BEGIN
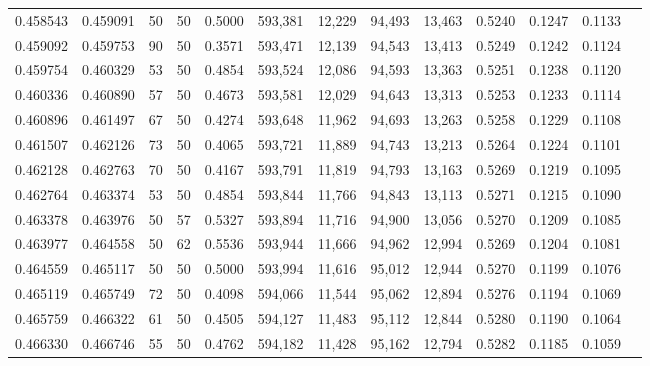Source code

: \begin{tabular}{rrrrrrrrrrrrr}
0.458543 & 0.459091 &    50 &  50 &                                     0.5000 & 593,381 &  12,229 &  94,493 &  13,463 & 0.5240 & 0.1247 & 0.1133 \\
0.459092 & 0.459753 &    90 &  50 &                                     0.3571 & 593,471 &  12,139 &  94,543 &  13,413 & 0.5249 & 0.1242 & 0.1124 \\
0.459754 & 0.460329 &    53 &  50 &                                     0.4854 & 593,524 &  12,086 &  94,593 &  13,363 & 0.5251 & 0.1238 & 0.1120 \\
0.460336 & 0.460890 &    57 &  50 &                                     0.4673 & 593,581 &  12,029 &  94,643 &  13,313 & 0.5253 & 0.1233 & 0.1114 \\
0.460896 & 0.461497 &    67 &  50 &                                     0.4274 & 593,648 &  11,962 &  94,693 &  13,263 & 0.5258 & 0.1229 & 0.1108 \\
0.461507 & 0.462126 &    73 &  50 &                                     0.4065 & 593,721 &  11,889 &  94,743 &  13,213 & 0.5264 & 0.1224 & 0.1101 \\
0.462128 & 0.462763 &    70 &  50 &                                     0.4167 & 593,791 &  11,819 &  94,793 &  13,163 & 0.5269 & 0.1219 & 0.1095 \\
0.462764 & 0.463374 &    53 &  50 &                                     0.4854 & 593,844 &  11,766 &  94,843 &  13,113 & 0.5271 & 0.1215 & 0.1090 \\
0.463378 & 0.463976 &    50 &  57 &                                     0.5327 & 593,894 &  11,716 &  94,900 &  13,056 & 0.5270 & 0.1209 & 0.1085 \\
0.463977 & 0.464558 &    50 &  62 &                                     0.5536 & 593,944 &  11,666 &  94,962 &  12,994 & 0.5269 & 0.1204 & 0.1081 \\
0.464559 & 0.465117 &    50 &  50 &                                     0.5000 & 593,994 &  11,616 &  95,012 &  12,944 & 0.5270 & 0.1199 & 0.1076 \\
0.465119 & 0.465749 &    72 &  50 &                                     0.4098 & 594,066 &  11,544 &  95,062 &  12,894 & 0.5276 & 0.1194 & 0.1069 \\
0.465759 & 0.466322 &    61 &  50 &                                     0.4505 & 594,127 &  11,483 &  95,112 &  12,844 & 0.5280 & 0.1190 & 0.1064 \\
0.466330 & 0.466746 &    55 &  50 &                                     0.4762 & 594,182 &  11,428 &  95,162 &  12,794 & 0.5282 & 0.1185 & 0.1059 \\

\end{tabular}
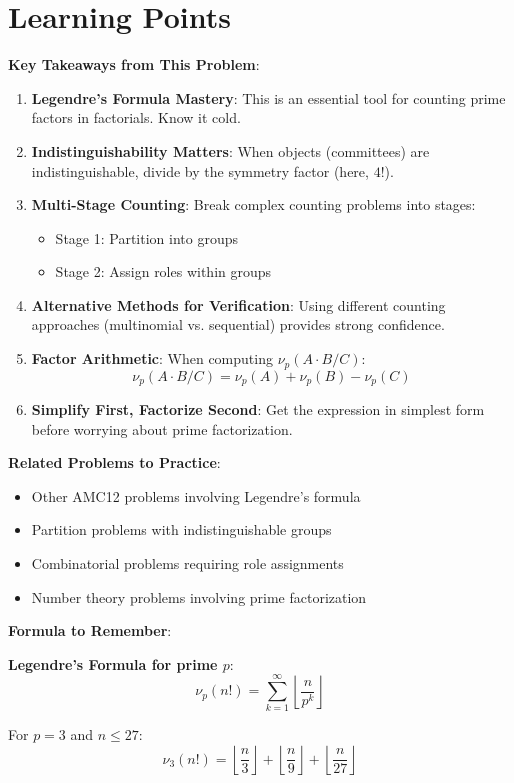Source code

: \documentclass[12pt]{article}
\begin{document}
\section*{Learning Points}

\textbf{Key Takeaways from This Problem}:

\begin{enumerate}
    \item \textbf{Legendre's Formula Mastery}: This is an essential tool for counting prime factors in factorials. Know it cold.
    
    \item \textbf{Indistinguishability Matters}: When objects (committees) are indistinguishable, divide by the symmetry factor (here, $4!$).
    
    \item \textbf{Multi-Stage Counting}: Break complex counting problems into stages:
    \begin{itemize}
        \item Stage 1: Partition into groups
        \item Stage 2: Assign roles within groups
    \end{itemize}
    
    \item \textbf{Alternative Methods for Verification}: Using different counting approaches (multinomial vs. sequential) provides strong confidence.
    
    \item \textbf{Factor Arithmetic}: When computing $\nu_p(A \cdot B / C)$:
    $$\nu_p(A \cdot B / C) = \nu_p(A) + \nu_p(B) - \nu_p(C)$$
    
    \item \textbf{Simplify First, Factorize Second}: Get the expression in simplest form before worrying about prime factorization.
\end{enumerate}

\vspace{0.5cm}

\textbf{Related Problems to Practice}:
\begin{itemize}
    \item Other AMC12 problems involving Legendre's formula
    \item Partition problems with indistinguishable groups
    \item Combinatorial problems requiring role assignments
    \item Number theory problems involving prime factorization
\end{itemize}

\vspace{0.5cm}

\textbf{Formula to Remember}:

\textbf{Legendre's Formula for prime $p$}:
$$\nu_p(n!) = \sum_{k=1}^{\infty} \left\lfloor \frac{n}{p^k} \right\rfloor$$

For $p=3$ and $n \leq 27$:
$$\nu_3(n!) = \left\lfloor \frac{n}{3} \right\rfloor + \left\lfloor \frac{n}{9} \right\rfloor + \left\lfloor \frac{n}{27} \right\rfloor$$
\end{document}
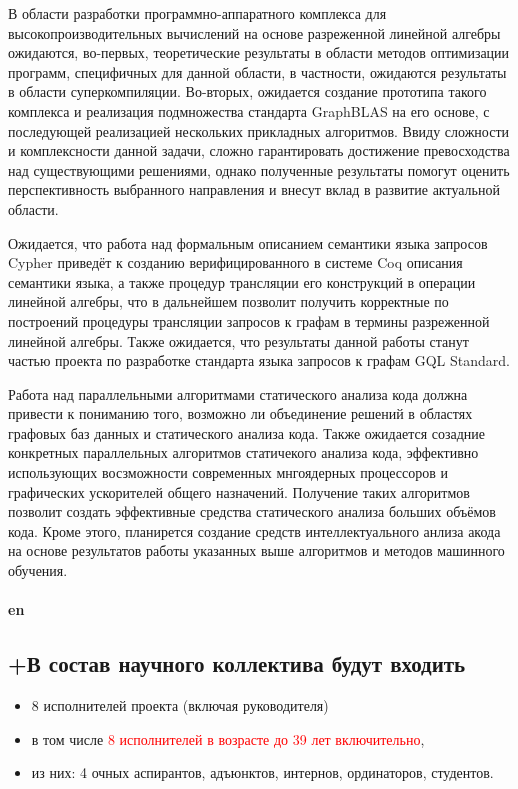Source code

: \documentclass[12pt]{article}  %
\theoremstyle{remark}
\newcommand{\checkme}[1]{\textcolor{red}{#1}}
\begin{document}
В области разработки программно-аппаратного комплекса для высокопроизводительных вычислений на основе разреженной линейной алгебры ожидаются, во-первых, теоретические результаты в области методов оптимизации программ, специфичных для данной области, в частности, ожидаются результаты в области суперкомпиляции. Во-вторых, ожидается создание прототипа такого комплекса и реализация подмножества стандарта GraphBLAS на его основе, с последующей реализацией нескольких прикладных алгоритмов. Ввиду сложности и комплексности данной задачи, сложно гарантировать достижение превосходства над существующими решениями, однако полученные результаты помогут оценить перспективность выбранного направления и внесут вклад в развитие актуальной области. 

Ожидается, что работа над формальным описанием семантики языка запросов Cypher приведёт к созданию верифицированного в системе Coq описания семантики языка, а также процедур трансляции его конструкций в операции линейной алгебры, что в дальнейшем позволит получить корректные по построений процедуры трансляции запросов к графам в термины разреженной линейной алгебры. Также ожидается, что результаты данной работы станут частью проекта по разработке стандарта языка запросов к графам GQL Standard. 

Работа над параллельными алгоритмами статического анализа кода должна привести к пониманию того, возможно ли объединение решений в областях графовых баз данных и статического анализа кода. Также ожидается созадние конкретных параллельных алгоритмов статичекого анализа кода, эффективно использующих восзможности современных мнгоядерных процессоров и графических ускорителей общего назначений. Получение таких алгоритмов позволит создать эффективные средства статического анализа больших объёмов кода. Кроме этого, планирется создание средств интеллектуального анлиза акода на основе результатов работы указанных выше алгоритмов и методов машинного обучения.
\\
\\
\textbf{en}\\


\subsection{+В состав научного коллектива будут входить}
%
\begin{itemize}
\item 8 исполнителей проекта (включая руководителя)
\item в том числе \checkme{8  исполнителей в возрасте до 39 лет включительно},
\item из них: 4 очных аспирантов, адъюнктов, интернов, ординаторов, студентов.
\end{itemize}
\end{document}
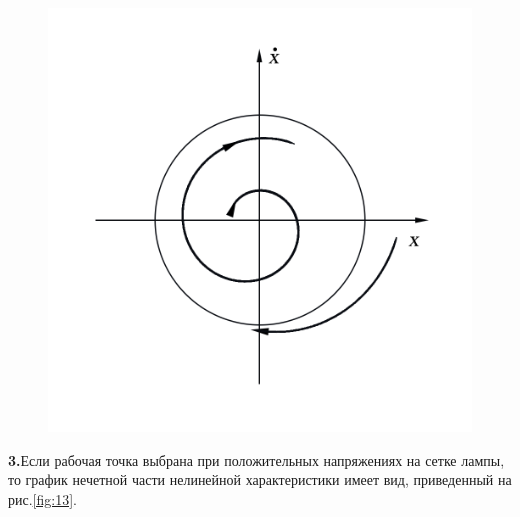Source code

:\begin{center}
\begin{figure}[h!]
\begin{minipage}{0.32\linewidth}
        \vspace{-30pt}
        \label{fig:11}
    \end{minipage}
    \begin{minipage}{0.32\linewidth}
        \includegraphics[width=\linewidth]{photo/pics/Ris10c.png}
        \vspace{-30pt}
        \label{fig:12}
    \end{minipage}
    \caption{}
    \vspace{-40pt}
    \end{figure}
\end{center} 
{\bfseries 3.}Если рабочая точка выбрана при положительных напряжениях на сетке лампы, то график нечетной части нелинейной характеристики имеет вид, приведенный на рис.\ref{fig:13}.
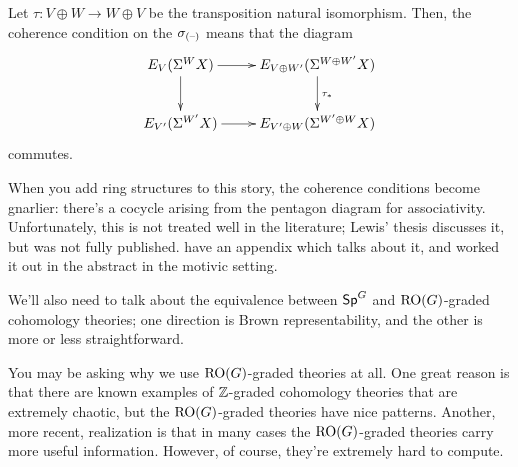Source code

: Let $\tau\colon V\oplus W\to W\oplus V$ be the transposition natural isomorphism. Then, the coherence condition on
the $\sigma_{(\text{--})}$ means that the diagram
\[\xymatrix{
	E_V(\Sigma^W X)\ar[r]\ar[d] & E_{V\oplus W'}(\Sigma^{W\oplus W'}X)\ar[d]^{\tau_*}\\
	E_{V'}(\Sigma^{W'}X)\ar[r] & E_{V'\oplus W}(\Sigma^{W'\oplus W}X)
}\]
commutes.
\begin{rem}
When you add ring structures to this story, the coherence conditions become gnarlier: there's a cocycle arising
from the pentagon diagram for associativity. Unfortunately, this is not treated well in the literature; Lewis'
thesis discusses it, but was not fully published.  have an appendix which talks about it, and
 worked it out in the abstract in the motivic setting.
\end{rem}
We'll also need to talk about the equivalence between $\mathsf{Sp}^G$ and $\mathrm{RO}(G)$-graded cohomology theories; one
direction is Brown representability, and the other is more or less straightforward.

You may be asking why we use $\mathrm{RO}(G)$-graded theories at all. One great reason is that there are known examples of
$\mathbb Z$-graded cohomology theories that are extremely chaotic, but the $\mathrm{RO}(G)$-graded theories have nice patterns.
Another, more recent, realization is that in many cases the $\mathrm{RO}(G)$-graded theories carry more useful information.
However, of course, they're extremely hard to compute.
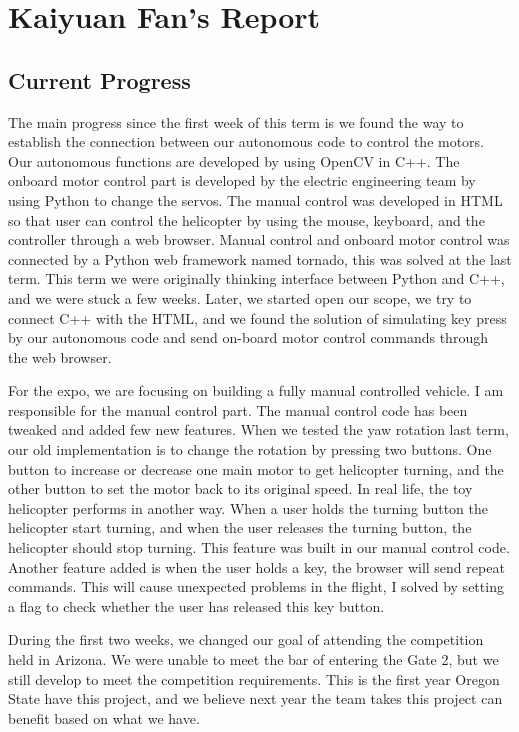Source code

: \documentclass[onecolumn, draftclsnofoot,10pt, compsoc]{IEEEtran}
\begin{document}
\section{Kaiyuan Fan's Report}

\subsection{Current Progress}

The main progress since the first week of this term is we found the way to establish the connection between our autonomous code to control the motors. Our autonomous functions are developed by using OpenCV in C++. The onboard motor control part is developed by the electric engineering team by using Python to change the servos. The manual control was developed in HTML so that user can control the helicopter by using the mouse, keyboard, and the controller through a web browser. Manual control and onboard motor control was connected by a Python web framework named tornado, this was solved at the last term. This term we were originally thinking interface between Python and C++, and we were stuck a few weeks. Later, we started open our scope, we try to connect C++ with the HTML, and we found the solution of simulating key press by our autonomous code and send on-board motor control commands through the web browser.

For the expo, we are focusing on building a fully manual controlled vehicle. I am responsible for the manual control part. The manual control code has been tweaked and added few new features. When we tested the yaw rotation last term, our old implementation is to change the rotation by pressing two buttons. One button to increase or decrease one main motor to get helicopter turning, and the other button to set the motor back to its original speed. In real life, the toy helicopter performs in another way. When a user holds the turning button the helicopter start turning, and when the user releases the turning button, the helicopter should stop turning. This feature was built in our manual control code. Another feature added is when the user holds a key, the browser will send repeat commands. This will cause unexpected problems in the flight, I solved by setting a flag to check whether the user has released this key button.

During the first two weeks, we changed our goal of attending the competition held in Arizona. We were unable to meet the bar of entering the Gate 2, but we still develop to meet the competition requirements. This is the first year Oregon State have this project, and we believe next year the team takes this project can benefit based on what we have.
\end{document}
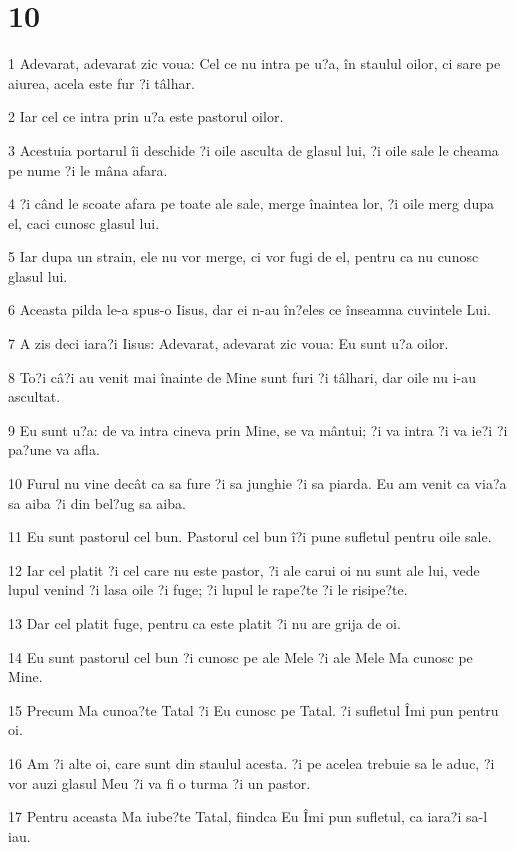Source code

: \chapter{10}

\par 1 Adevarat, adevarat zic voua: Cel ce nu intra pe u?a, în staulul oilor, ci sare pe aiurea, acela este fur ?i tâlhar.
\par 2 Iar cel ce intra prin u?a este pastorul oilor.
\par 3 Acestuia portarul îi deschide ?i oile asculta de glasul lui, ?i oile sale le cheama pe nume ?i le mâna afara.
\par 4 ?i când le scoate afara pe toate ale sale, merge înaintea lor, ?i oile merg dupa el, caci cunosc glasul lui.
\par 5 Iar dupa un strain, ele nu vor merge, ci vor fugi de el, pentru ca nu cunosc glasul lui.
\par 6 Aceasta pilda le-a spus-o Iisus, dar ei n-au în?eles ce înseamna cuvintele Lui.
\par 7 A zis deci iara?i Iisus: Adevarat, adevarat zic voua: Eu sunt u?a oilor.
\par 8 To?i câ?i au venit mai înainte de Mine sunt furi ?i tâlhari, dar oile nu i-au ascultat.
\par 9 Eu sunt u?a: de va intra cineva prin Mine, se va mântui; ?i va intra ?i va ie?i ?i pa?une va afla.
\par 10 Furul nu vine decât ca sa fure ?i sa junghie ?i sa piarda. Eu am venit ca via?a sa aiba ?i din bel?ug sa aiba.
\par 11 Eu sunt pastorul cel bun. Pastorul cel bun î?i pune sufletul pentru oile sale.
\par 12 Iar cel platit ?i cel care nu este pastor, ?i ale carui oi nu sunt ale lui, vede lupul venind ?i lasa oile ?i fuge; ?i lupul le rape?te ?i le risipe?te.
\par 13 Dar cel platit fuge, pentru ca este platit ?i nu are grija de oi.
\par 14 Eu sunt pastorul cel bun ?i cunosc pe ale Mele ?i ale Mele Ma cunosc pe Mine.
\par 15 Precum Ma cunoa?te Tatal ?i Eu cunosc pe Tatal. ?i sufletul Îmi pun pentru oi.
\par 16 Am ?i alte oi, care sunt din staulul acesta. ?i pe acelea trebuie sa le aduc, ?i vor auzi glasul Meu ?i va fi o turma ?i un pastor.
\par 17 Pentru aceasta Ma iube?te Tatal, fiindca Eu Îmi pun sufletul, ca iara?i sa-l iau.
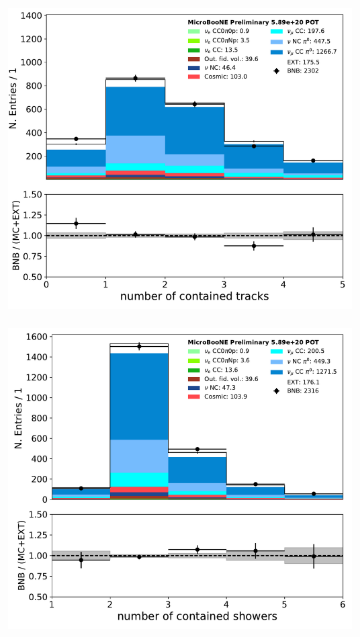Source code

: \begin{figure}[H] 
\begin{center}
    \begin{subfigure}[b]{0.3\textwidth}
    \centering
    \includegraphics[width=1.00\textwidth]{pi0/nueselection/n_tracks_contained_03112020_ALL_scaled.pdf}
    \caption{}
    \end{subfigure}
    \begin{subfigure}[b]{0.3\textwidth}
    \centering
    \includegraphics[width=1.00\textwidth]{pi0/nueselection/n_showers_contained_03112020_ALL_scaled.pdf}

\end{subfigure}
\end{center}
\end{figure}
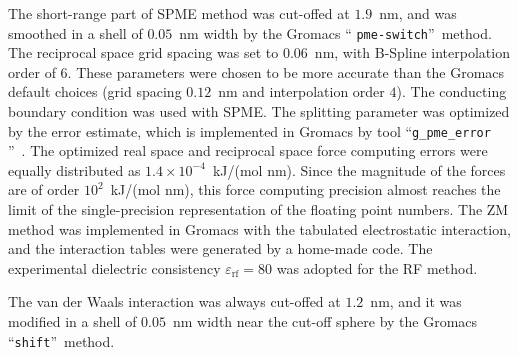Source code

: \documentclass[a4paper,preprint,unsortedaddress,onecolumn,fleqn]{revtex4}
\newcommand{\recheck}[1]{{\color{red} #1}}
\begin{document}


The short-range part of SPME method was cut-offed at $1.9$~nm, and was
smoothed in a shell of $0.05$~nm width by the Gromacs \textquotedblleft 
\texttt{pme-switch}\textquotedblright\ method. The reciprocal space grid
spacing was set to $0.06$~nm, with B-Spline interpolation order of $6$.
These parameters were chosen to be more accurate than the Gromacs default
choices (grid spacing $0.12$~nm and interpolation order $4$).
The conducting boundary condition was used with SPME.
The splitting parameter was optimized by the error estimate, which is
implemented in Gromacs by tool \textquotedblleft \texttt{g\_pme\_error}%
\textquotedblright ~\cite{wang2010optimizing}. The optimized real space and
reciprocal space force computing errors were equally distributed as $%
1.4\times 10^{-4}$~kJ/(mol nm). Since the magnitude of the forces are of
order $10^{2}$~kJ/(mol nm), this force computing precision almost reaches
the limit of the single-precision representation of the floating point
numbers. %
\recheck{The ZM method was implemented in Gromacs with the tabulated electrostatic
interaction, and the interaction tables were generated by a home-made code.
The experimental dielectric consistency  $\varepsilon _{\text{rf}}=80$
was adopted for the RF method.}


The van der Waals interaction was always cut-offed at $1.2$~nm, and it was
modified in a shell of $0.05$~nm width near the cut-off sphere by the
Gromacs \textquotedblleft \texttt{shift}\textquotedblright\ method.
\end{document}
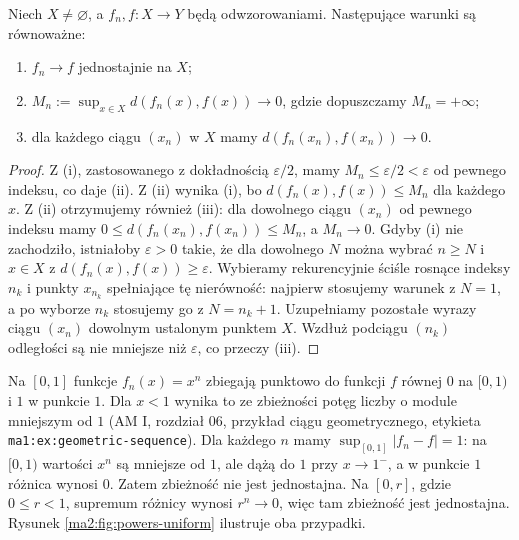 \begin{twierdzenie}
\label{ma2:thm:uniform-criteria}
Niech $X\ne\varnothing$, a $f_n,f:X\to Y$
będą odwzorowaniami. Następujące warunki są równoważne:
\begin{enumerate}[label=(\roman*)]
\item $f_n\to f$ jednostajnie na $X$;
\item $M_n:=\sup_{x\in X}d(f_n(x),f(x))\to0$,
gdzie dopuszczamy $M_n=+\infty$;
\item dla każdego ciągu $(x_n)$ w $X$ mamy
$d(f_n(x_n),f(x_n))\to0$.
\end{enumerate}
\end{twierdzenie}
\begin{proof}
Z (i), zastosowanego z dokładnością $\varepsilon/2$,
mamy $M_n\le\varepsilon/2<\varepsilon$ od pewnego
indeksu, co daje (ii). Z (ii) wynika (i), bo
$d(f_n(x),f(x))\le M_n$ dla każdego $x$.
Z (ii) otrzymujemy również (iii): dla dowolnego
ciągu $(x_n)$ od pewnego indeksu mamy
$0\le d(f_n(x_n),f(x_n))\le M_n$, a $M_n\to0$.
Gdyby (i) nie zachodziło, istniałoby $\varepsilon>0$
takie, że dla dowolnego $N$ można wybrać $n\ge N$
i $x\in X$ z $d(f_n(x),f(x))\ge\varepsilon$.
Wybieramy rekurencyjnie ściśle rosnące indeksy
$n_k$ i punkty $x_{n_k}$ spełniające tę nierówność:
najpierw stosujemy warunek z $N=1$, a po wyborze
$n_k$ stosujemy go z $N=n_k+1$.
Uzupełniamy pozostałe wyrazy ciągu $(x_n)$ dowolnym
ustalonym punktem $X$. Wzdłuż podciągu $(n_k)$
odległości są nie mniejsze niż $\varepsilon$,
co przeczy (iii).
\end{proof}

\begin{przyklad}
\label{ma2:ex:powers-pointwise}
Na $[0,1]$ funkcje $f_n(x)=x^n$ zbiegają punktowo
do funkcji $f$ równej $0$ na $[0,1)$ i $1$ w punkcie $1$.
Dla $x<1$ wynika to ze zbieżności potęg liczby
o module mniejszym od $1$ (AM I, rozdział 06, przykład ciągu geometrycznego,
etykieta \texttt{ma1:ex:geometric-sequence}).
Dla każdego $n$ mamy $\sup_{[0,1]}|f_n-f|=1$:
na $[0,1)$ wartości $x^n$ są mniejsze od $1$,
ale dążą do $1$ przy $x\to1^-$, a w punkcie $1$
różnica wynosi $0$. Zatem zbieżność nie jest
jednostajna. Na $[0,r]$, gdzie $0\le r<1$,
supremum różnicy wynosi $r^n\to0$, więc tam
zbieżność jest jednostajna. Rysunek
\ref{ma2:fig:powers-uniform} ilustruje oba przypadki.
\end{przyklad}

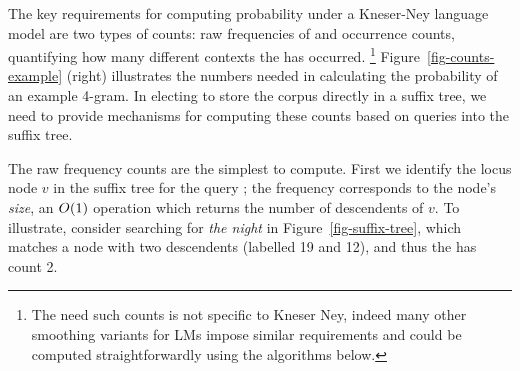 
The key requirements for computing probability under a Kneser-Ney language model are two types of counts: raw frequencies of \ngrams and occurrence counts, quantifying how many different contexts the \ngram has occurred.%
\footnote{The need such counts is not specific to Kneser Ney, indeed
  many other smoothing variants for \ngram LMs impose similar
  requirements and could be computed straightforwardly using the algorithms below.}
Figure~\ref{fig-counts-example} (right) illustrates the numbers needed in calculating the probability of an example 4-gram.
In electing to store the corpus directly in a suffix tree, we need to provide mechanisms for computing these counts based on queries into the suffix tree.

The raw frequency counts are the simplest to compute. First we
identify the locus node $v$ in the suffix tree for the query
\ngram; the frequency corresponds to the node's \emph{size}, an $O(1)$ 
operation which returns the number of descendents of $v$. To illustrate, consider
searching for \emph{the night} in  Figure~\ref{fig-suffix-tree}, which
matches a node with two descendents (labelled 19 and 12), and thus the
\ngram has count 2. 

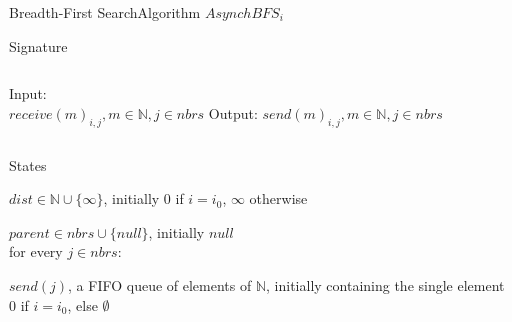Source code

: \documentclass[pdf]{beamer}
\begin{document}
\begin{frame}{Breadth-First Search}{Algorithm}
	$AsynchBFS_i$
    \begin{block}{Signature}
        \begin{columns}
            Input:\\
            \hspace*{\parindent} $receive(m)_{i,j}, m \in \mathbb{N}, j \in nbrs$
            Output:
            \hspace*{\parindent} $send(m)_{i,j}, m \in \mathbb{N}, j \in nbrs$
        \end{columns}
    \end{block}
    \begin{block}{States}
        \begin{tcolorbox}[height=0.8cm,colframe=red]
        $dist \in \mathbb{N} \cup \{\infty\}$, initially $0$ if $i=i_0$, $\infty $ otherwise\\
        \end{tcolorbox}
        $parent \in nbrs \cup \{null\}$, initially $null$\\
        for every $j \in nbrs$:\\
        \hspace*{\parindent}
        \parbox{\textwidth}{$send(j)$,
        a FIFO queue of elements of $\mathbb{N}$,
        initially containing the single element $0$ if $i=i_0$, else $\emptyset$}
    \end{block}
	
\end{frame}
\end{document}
END
# Work instructions
Give again exactly, and only, the lines above starting at the one with "ale dążą do" and ending at the one with "ilustruje oba przypadki.".

# Final answer
ale dążą do $1$ przy $x\to1^-$, a w punkcie $1$
różnica wynosi $0$. Zatem zbieżność nie jest
jednostajna. Na $[0,r]$, gdzie $0\le r<1$,
supremum różnicy wynosi $r^n\to0$, więc tam
zbieżność jest jednostajna. Rysunek
\ref{ma2:fig:powers-uniform} ilustruje oba przypadki.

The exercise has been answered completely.